Evaluation of a complex intervention to improve antibiotic prescribing for CHIldren presenting to primary care with acute COugh and respiratory tract infection: the CHICO randomised controlled trial
Problem
Respiratory tract infections (RTIs) in children are common and present major resource implications for primary care. Unnecessary use of antibiotics is associated with the development of antimicrobial resistance. Our aim was to assess whether embedding a multifaceted intervention into general practice for children (aged 0-9 years) presenting with acute cough and RTI would reduce antibiotic dispensing without impacting (non-inferiority) on hospital attendance for RTI.
Approach
The GP-led intervention included: (1) explicit elicitation of parental concerns, (2) the results of a prognostic algorithm to identify children with acute cough and RTI at very low risk of 30-day hospitalisation and unlikely to need antibiotics accompanied by prescribing guidance and (3) provision of a printout for carers including safety netting advice. Intervention practices were compared with usual care over a 12 month period.
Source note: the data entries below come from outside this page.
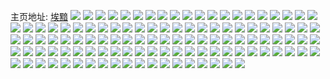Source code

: 主页地址: [埃黯](https://weibo.com/u/5022919607) 
![](https://wx4.sinaimg.cn/mw2000/005tVEQnly1h9mcxsoysdj31o0280e82.jpg) 
![](https://wx4.sinaimg.cn/mw2000/005tVEQnly1h9mcy1jgzej31o0280npd.jpg) 
![](https://wx4.sinaimg.cn/mw2000/005tVEQnly1h9mcyfs6npj31o0280b2a.jpg) 
![](https://wx4.sinaimg.cn/mw2000/005tVEQnly1h9mcxke8r2j33402c04qs.jpg) 
![](https://wx4.sinaimg.cn/mw2000/005tVEQnly1h8t5nunzfbj30wi1yc7wh.jpg) 
![](https://wx4.sinaimg.cn/mw2000/005tVEQnly1h8t5nhj1asj31kw2dce81.jpg) 
![](https://wx4.sinaimg.cn/mw2000/005tVEQnly1h8ofs3v3uhj31o0280x6p.jpg) 
![](https://wx4.sinaimg.cn/mw2000/005tVEQnly1h8ncmd7xm7j30wi0wiaeg.jpg) 
![](https://wx4.sinaimg.cn/mw2000/005tVEQnly1h8d3jt70tej32tu36cx6p.jpg) 
![](https://wx4.sinaimg.cn/mw2000/005tVEQnly1h826x2mthvj30wi1ycat7.jpg) 
![](https://wx4.sinaimg.cn/mw2000/005tVEQnly1h80cxhxbymj32c034whdv.jpg) 
![](https://wx4.sinaimg.cn/mw2000/005tVEQnly1h7wwzywg6uj30wi1ycajj.jpg) 
![](https://wx4.sinaimg.cn/mw2000/005tVEQnly1h7wx1iliavj30wi1ycb29.jpg) 
![](https://wx4.sinaimg.cn/mw2000/005tVEQnly1h7sft1a3bij31kw2dcnpd.jpg) 
![](https://wx4.sinaimg.cn/mw2000/005tVEQnly1h7nfl4dcpoj324a36ce83.jpg) 
![](https://wx4.sinaimg.cn/mw2000/005tVEQnly1h7nfla93jej31mn266b29.jpg) 
![](https://wx4.sinaimg.cn/mw2000/005tVEQnly1h7nfkxn3t0j32112peb29.jpg) 
![](https://wx4.sinaimg.cn/mw2000/005tVEQnly1h7nfkv3y9nj329f1ichdt.jpg) 
![](https://wx4.sinaimg.cn/mw2000/005tVEQnly1h7lbkjz6wnj32c02c0npd.jpg) 
![](https://wx4.sinaimg.cn/mw2000/005tVEQnly1h7lbkluvaaj31ud1ud1kx.jpg) 
![](https://wx4.sinaimg.cn/mw2000/005tVEQnly1h7lbkkczq5j30wi0widjr.jpg) 
![](https://wx4.sinaimg.cn/mw2000/005tVEQnly1h7hpj8kmycj32c02c01aq.jpg) 
![](https://wx4.sinaimg.cn/mw2000/005tVEQnly1h7gvhpu4noj32dx36cnfl.jpg) 
![](https://wx4.sinaimg.cn/mw2000/005tVEQnly1h7gqiwh33kj32dx36cnpf.jpg) 
![](https://wx4.sinaimg.cn/mw2000/005tVEQnly1h7gqiyn4utj32dc1kwqv5.jpg) 
![](https://wx4.sinaimg.cn/mw2000/005tVEQnly1h72xkwd3u1j32973094qr.jpg) 
![](https://wx4.sinaimg.cn/mw2000/005tVEQnly1h72xkudt3mj327b2xs4qq.jpg) 
![](https://wx4.sinaimg.cn/mw2000/005tVEQnly1h72xkyb3e0j32c0340hcd.jpg) 
![](https://wx4.sinaimg.cn/mw2000/005tVEQnly1h72xl0djtfj32c0340b2c.jpg) 
![](https://wx4.sinaimg.cn/mw2000/005tVEQnly1h72xkcssloj32402te7wj.jpg) 
![](https://wx4.sinaimg.cn/mw2000/005tVEQnly1h72xkhz06cj32c03404qp.jpg) 
![](https://wx4.sinaimg.cn/mw2000/005tVEQnly1h72xkj43fhj31jd21ugsu.jpg) 
![](https://wx4.sinaimg.cn/mw2000/005tVEQnly1h72xkfdwclj32c0340k75.jpg) 
![](https://wx4.sinaimg.cn/mw2000/005tVEQnly1h6ug2frv9bj325s2vqtdo.jpg) 
![](https://wx4.sinaimg.cn/mw2000/005tVEQnly1h6ug243m1sj32801o047x.jpg) 
![](https://wx4.sinaimg.cn/mw2000/005tVEQnly1h6ug2b0c7gj33402c0e84.jpg) 
![](https://wx4.sinaimg.cn/mw2000/005tVEQnly1h6q6m9f335j32c02c0hdt.jpg) 
![](https://wx4.sinaimg.cn/mw2000/005tVEQnly1h6q6maicihj32c02c07wh.jpg) 
![](https://wx4.sinaimg.cn/mw2000/005tVEQnly1h6kgz4ajlij30u00u046g.jpg) 
![](https://wx4.sinaimg.cn/mw2000/005tVEQnly1h6kgzc7qgej31yc0wi1gv.jpg) 
![](https://wx4.sinaimg.cn/mw2000/005tVEQnly1h6khemb7kdj313c1gg76w.jpg) 
![](https://wx4.sinaimg.cn/mw2000/005tVEQnly1h6kgz8cxs0j30wi1ycqo6.jpg) 
![](https://wx4.sinaimg.cn/mw2000/005tVEQnly1h6kh9qzg06j30wi1yce81.jpg) 
![](https://wx4.sinaimg.cn/mw2000/005tVEQnly1h6kh1lfas2j32c0340diy.jpg) 
![](https://wx4.sinaimg.cn/mw2000/005tVEQnly1h6ftit6q5wj326t2x2npe.jpg) 
![](https://wx4.sinaimg.cn/mw2000/005tVEQnly1h6ftirosjtj32c0340kjn.jpg) 
![](https://wx4.sinaimg.cn/mw2000/005tVEQnly1h66khrf89dj30u0140jvo.jpg) 
![](https://wx4.sinaimg.cn/mw2000/005tVEQnly1h66khnwoqyj32c02c0gq0.jpg) 
![](https://wx4.sinaimg.cn/mw2000/005tVEQnly1h66kiywjsej32c02c01ky.jpg) 
![](https://wx4.sinaimg.cn/mw2000/005tVEQnly1h61qdtdgmkj32c02c07st.jpg) 
![](https://wx4.sinaimg.cn/mw2000/005tVEQnly1h61qdpip91j32c02c0e81.jpg) 
![](https://wx4.sinaimg.cn/mw2000/005tVEQnly1h5zkhqpkvyj30u00u0goi.jpg) 
![](https://wx4.sinaimg.cn/mw2000/005tVEQnly1h5zkhq5i6pj30wi0wigw4.jpg) 
![](https://wx4.sinaimg.cn/mw2000/005tVEQnly1h5snxnkkntj32801o0b2a.jpg) 
![](https://wx4.sinaimg.cn/mw2000/005tVEQnly1h5dd1rb1hlj32c02c0b2a.jpg) 
![](https://wx4.sinaimg.cn/mw2000/005tVEQnly1h5dd1wjzsaj32c0340b2c.jpg) 
![](https://wx4.sinaimg.cn/mw2000/005tVEQnly1h5dd1z69oqj32c02c0e82.jpg) 
![](https://wx4.sinaimg.cn/mw2000/005tVEQnly1h4utb4hcswj32c03401kz.jpg) 
![](https://wx4.sinaimg.cn/mw2000/005tVEQnly1h4utb11y5hj33402c07wi.jpg) 
![](https://wx4.sinaimg.cn/mw2000/005tVEQnly1h4ovoqcbz4j32c03404qq.jpg) 
![](https://wx4.sinaimg.cn/mw2000/005tVEQnly1h4ovord8eaj317q1mcwzt.jpg) 
![](https://wx4.sinaimg.cn/mw2000/005tVEQnly1h4ovot7bh3j329z29z7wi.jpg) 
![](https://wx4.sinaimg.cn/mw2000/005tVEQnly1h4lpg2404zj32c0340hdu.jpg) 
![](https://wx4.sinaimg.cn/mw2000/005tVEQnly1h4lpg8ds40j32c02c0qv6.jpg) 
![](https://wx4.sinaimg.cn/mw2000/005tVEQnly1h4lpg3gl9tj32c02c0x6p.jpg) 
![](https://wx4.sinaimg.cn/mw2000/005tVEQnly1h4lpg4uhcnj32c0340npd.jpg) 
![](https://wx4.sinaimg.cn/mw2000/005tVEQnly1h4lpgjo8isj32c021g1ky.jpg) 
![](https://wx4.sinaimg.cn/mw2000/005tVEQnly1h4ie3q3p8gj327p2yc4qr.jpg) 
![](https://wx4.sinaimg.cn/mw2000/005tVEQnly1h4ie3fgjlxj326l26l1ky.jpg) 
![](https://wx4.sinaimg.cn/mw2000/005tVEQnly1h4ie3hgenvj326c26c1ky.jpg) 
![](https://wx4.sinaimg.cn/mw2000/005tVEQnly1h4ie3m5zk1j32c0340hdw.jpg) 
![](https://wx4.sinaimg.cn/mw2000/005tVEQnly1h4h9np18aaj30u01400yq.jpg) 
![](https://wx4.sinaimg.cn/mw2000/005tVEQnly1h4h9nq9tubj30u01407ca.jpg) 
![](https://wx4.sinaimg.cn/mw2000/005tVEQnly1h4h9npjx0ij30u0141n4z.jpg) 
![](https://wx4.sinaimg.cn/mw2000/005tVEQnly1h4h9nof46fj30u0140grw.jpg) 
![](https://wx4.sinaimg.cn/mw2000/005tVEQnly1h4g0cqgcjij31cn1svnnn.jpg) 
![](https://wx4.sinaimg.cn/mw2000/005tVEQnly1h4g0cp7kayj32c02c07wh.jpg) 
![](https://wx4.sinaimg.cn/mw2000/005tVEQnly1h4fzvfzmacj32c02c0u0y.jpg) 
![](https://wx4.sinaimg.cn/mw2000/005tVEQnly1h4fzvnvf42j32c0340npg.jpg) 
![](https://wx4.sinaimg.cn/mw2000/005tVEQnly1h4emq12kcwj30u00u07ai.jpg) 
![](https://wx4.sinaimg.cn/mw2000/005tVEQnly1h4emq0ovoqj31b01qoh69.jpg) 
![](https://wx4.sinaimg.cn/mw2000/005tVEQnly1h3ywhi6f7nj32c0340hdu.jpg) 
![](https://wx4.sinaimg.cn/mw2000/005tVEQnly1h3wgiltcs1j31sc2dskjl.jpg) 
![](https://wx4.sinaimg.cn/mw2000/005tVEQnly1h3t7ngft5sj324x2ukb2a.jpg) 
![](https://wx4.sinaimg.cn/mw2000/005tVEQnly1h3t7ngyzh8j31540u049n.jpg) 
![](https://wx4.sinaimg.cn/mw2000/005tVEQnly1h39b0qjvfgj329f30lqv6.jpg) 
![](https://wx4.sinaimg.cn/mw2000/005tVEQnly1h39b0tas4dj33402c0qv7.jpg) 
![](https://wx4.sinaimg.cn/mw2000/005tVEQnly1h39b0vn9gwj32c02c0hdu.jpg) 
![](https://wx4.sinaimg.cn/mw2000/005tVEQnly1h34g21rjfkj31o0280x6p.jpg) 
![](https://wx4.sinaimg.cn/mw2000/005tVEQnly1h34g1xqqaij31o0280u0x.jpg) 
![](https://wx4.sinaimg.cn/mw2000/005tVEQnly1h33mkqn47tj32c03407wi.jpg) 
![](https://wx4.sinaimg.cn/mw2000/005tVEQnly1h33mkpqh6xj31sc2dsqv5.jpg) 
![](https://wx4.sinaimg.cn/mw2000/005tVEQnly1h31a2ickuzj320y31fx6p.jpg) 
![](https://wx4.sinaimg.cn/mw2000/005tVEQnly1h31a2gy2hrj31o02804qq.jpg) 
![](https://wx4.sinaimg.cn/mw2000/005tVEQnly1h2xtjlqmofj30u01hctjk.jpg) 
![](https://wx4.sinaimg.cn/mw2000/005tVEQnly1h2xtjmuqxnj30u011in8j.jpg) 
![](https://wx4.sinaimg.cn/mw2000/005tVEQnly1h2xtjndt3ij30u011iajx.jpg) 
![](https://wx4.sinaimg.cn/mw2000/005tVEQnly1h2xtjmcuw6j30m80et40k.jpg) 
![](https://wx4.sinaimg.cn/mw2000/005tVEQnly1h2xtjojm5jj30rf0u8wj2.jpg) 
![](https://wx4.sinaimg.cn/mw2000/005tVEQnly1h2xtjow242j30u011dn6f.jpg) 
![](https://wx4.sinaimg.cn/mw2000/005tVEQnly1h2xtjkz0hij30u011in8t.jpg) 
![](https://wx4.sinaimg.cn/mw2000/005tVEQnly1h2xtjpgy4bj30u011idw2.jpg) 
![](https://wx4.sinaimg.cn/mw2000/005tVEQnly1h2xtjq7hi2j30u011iwvj.jpg) 
![](https://wx4.sinaimg.cn/mw2000/005tVEQnly1h2jrz9waklj30wi1ycu0y.jpg) 
![](https://wx4.sinaimg.cn/mw2000/005tVEQnly1h2jhm8h92yj31sc1scqv5.jpg) 
![](https://wx4.sinaimg.cn/mw2000/005tVEQnly1h2hfpeqlbjj32x02304qr.jpg) 
![](https://wx4.sinaimg.cn/mw2000/005tVEQnly1h2hfpbiqwrj331d2a0hdv.jpg) 
![](https://wx4.sinaimg.cn/mw2000/005tVEQnly1h2hfp85aq8j32c02c0e82.jpg) 
![](https://wx4.sinaimg.cn/mw2000/005tVEQnly1h2hfp5y6kaj32tf23ze81.jpg) 
![](https://wx4.sinaimg.cn/mw2000/005tVEQnly1h21j6yksbaj31o02801kz.jpg) 
![](https://wx4.sinaimg.cn/mw2000/005tVEQnly1h1z6p7actuj32c02c0hdt.jpg) 
![](https://wx4.sinaimg.cn/mw2000/005tVEQnly1h1biv50qphj323u1kw7wh.jpg) 
![](https://wx4.sinaimg.cn/mw2000/005tVEQnly1h1biv3cd5jj323u1kw7wh.jpg) 
![](https://wx4.sinaimg.cn/mw2000/005tVEQnly1h1biv46vcpj31kw23u7wh.jpg)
This phase III ‘efficient’ trial used routinely collected data at the practice level, thus avoiding individual patient consent and post-randomisation recruitment bias. The intervention was embedded in practices using Egton Medical Information Systems (EMIS) web medical records. The practices were recruited using the NIHR Clinical Research Network (CRN). The co-primary outcomes were the practice rate of dispensed paediatric formulations for all indications of amoxicillin and macrolide antibiotics, and the hospital admission rate for RTIs using routinely collected data by Clinical Commissioning Groups (CCGs). The primary analysis was based on the intention-to treat principle.
Findings
Of the 310 practices required 294 (95%) were recruited (144 intervention and 150 controls) representing 336,496 registered 0-9 year-olds (5% of all 0-9 year-old children in England) from 47 CCGs. Included practices were slightly larger, had slightly lower baseline dispensing rates and were more deprived than the English average. Of the 294 practices 12 (4%) subsequently withdrew (6 because of lack of resources during the pandemic). The median number of times the intervention was used was 70 per practice (by a median of 9 clinicians). The antibiotic dispensing rate in the intervention arm (0.155 [95% CI 0.135-0.179]) compared to the control arm (0.154 [95% CI 0.130-0.182]) was not significantly different (IRR: 1.011 (95% CI: 0.992-1.029); p=0.258). Sensitivity analyses (per protocol, excluding pilot practices, by age, clustering at the PCN level) and a priori sub-group analyses (proportion of locums or nurses, practice size, level of deprivation, previous dispensing rates) revealed no strong underlying differences although lower dispensing levels during the pandemic made this difficult to assess. The rate of hospitalisation over 12 months for RTI in the intervention group (0.019 [95% CI 0.014-0.026)]) compared to the control group (0.021 [95% CI 0.014-0.029) was non-inferior (RR: 0.952 [95% CI: 0.905-1.003]).
Consequences
There was no difference in hospitalisation rate or dispensing levels although the rate of intervention usage maybe an explanatory factor.